## ASSIGNED TASK:
A complete answer includes every line below with the word "Follow".

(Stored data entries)
==*==

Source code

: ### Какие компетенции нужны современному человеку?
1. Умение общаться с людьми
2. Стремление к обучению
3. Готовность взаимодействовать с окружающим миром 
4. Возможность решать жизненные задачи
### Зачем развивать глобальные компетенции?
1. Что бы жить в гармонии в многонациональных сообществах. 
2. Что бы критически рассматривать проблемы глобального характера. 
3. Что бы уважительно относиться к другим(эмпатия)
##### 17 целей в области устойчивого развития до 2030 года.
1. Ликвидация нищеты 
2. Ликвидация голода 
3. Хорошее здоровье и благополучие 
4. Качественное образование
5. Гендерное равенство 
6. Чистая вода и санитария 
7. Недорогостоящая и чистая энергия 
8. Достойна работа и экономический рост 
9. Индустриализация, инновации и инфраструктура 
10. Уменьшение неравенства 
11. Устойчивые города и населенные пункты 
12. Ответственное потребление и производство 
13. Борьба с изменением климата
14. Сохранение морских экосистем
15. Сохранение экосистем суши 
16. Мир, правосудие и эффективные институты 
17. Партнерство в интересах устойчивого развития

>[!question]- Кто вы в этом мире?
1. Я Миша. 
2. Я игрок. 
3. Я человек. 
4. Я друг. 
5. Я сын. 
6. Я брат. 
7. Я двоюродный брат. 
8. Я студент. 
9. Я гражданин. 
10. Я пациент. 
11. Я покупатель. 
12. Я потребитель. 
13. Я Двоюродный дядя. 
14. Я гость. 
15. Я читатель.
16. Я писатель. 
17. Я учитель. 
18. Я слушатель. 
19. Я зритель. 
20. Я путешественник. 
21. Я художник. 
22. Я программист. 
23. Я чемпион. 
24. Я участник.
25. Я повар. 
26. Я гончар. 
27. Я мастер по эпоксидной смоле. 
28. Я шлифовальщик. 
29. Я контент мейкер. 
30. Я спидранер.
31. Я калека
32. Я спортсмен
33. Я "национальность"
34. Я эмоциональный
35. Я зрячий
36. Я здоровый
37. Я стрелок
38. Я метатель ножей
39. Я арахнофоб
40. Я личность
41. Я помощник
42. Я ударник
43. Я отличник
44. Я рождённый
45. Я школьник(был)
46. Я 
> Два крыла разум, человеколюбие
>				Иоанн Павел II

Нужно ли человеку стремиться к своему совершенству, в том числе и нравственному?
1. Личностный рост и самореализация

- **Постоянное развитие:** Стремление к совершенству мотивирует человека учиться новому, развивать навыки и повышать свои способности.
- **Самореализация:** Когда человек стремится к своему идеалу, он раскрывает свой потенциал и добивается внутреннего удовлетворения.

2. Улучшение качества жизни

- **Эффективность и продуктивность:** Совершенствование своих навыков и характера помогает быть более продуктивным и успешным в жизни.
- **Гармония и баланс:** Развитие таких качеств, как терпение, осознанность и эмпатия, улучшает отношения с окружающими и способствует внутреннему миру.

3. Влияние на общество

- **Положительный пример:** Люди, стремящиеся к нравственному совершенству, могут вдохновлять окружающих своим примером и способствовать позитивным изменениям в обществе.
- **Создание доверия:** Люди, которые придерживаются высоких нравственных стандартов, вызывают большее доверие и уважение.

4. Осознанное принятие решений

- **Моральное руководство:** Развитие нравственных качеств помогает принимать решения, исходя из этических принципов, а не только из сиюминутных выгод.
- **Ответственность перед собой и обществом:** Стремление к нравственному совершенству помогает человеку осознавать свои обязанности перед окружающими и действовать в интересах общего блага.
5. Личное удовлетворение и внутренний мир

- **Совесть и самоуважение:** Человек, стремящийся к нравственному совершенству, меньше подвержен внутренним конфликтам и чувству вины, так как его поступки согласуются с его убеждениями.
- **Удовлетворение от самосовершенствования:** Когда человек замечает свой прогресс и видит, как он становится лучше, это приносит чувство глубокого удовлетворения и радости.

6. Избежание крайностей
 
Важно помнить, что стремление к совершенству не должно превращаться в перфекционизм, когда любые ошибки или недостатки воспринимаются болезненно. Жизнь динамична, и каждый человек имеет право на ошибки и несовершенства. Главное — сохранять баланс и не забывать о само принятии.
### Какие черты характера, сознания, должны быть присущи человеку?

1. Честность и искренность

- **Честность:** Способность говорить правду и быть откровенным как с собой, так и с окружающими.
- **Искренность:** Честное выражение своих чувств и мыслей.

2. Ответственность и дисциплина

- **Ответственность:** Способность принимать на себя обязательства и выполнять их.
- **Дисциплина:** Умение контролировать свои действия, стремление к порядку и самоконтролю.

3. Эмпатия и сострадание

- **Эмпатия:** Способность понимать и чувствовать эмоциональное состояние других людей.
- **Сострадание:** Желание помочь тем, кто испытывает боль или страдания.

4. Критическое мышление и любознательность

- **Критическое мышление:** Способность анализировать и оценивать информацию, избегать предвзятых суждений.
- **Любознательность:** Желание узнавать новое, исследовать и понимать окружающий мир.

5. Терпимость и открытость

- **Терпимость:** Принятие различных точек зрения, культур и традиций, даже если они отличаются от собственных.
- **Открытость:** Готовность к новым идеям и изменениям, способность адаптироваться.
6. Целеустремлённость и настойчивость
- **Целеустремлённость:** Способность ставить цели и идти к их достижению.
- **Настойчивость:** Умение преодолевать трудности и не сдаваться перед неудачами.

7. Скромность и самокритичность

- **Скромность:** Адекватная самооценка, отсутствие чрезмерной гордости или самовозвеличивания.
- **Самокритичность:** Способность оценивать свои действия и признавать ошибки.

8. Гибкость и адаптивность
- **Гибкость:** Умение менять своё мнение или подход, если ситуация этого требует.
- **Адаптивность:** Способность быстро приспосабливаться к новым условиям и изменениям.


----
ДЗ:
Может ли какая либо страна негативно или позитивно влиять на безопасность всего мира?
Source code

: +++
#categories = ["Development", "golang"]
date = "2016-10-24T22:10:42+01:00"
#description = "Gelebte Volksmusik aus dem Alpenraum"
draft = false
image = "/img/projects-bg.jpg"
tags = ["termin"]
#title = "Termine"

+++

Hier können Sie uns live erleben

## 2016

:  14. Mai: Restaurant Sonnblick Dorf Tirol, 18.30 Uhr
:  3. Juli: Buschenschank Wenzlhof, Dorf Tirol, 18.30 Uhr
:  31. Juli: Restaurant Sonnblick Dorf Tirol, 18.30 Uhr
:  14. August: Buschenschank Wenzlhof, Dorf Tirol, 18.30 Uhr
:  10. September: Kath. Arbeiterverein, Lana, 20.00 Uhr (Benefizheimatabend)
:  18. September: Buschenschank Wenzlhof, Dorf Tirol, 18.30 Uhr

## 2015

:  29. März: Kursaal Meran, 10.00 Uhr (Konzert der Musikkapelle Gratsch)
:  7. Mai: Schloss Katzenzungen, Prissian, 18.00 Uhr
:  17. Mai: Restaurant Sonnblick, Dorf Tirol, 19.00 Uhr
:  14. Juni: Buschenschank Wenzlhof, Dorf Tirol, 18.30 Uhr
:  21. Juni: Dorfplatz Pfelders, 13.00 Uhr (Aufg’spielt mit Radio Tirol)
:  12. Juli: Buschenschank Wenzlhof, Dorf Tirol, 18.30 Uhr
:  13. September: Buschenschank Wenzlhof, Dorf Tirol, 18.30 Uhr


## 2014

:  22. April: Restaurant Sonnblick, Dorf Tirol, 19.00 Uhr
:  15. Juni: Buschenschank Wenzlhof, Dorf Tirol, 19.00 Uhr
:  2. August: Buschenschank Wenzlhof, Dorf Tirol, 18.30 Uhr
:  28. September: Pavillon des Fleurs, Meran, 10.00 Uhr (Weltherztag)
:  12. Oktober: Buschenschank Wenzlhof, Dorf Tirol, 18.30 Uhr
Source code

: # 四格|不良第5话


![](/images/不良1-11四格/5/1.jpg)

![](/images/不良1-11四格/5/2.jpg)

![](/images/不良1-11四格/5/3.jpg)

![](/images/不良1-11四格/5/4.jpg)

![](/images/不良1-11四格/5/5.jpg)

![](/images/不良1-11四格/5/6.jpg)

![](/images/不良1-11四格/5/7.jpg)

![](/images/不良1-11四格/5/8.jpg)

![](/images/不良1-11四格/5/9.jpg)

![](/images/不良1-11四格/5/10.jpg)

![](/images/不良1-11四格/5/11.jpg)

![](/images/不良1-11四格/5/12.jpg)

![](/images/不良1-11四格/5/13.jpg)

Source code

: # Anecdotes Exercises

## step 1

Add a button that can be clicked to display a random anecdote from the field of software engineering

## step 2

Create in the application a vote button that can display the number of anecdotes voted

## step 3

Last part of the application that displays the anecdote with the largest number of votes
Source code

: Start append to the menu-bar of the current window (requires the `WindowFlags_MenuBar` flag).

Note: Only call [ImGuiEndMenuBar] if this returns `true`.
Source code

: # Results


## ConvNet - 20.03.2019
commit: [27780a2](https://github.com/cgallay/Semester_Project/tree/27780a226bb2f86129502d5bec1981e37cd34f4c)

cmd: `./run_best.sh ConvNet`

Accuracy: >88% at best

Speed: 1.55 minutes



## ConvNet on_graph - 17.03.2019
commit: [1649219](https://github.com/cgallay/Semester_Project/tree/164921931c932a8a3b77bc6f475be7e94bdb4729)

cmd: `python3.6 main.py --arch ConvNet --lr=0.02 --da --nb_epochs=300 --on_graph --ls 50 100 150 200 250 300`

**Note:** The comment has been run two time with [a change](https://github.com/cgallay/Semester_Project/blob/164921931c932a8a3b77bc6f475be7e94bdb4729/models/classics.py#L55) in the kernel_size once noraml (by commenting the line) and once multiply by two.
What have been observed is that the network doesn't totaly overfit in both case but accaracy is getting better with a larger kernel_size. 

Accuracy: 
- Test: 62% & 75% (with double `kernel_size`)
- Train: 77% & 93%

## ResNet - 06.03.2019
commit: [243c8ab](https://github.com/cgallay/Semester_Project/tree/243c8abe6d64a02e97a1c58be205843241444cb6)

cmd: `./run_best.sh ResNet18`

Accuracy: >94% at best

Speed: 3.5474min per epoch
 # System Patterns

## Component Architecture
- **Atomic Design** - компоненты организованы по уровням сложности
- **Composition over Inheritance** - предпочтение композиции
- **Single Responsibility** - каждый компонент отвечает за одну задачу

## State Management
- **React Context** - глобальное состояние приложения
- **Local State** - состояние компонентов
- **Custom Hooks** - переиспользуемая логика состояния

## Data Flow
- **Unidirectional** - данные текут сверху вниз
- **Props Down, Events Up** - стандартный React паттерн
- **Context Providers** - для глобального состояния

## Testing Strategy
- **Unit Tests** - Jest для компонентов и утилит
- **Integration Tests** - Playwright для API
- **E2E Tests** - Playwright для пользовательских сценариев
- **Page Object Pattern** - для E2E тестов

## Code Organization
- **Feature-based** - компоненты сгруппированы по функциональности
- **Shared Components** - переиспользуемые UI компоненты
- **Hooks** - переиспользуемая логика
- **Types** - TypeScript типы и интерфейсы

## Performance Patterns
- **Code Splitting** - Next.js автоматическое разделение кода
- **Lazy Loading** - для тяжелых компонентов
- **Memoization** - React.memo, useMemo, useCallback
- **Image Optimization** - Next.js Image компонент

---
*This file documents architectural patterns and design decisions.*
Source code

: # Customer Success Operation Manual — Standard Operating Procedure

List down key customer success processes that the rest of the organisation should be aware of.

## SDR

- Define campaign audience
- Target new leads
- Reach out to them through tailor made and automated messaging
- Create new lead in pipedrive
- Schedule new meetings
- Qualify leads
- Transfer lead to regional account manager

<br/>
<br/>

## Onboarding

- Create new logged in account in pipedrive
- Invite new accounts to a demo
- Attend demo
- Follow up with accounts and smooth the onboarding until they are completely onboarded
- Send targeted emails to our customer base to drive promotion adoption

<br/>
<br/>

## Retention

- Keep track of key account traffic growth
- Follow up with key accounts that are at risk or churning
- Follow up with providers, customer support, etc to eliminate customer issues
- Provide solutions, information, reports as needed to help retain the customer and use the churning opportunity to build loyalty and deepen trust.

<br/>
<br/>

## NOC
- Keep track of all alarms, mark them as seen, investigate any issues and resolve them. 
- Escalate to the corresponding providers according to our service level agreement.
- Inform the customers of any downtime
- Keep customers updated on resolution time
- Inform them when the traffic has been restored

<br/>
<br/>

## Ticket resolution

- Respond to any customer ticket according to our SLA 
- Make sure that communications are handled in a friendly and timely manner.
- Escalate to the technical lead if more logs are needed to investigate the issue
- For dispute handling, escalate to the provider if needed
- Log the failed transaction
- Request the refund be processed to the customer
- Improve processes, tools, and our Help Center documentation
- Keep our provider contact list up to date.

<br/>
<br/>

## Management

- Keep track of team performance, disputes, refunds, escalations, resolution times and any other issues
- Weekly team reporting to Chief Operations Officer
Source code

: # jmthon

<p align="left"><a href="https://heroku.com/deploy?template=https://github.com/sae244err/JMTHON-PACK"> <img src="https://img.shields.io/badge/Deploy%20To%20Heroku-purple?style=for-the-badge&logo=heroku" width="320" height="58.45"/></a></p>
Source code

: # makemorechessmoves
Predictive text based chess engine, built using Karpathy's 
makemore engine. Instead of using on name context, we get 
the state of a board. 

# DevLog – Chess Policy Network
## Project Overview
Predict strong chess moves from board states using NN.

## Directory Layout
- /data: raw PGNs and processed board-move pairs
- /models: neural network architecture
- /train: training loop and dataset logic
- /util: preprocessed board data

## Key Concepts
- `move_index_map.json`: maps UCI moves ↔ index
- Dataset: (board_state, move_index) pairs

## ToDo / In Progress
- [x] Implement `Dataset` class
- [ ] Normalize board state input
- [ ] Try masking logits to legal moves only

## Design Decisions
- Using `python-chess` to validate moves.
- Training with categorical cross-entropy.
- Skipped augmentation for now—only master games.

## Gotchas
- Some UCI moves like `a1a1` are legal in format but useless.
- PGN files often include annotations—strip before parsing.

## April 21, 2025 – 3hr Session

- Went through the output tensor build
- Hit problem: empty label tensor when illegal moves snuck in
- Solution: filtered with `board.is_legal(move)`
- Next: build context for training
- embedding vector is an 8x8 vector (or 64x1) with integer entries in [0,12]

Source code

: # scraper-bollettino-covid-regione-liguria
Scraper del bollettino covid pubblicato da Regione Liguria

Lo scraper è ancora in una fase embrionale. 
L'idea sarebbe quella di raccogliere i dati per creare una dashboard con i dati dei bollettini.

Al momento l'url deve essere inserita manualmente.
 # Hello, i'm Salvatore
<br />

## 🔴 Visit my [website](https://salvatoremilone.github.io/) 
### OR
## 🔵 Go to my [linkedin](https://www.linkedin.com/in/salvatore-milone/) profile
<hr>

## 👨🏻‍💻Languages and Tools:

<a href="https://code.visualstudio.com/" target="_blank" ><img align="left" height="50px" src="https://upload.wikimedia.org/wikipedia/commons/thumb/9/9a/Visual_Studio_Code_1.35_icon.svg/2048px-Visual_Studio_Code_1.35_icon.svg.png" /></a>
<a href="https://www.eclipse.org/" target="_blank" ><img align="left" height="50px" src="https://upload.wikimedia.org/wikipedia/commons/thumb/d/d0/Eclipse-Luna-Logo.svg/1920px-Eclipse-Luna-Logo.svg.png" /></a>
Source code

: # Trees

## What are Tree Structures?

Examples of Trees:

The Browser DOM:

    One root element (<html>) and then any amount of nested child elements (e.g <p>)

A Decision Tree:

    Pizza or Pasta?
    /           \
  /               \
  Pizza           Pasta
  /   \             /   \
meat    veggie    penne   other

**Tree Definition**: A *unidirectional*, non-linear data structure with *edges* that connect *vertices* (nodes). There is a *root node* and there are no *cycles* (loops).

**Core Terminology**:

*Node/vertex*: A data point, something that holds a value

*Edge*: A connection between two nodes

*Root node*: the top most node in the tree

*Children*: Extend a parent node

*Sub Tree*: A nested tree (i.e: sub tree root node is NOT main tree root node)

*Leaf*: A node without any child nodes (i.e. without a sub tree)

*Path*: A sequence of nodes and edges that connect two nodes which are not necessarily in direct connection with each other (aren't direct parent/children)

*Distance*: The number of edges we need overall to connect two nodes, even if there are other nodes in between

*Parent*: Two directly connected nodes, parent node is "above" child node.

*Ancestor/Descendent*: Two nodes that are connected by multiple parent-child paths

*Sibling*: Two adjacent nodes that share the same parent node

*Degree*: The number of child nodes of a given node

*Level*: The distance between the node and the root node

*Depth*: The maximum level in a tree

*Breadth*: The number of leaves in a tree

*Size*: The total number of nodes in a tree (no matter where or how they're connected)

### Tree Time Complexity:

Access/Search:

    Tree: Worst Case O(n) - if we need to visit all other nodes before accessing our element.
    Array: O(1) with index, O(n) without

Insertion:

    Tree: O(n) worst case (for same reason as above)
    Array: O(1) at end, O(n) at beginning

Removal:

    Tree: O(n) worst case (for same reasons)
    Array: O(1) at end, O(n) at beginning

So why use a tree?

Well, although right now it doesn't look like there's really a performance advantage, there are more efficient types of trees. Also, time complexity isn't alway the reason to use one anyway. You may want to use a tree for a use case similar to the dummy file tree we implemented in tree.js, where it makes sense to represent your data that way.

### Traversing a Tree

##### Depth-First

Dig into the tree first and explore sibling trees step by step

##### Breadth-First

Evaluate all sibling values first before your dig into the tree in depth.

==*==

## WRITTEN ANSWER:
- Follow up with accounts and smooth the onboarding until they are completely onboarded
- Follow up with key accounts that are at risk or churning
- Follow up with providers, customer support, etc to eliminate customer issues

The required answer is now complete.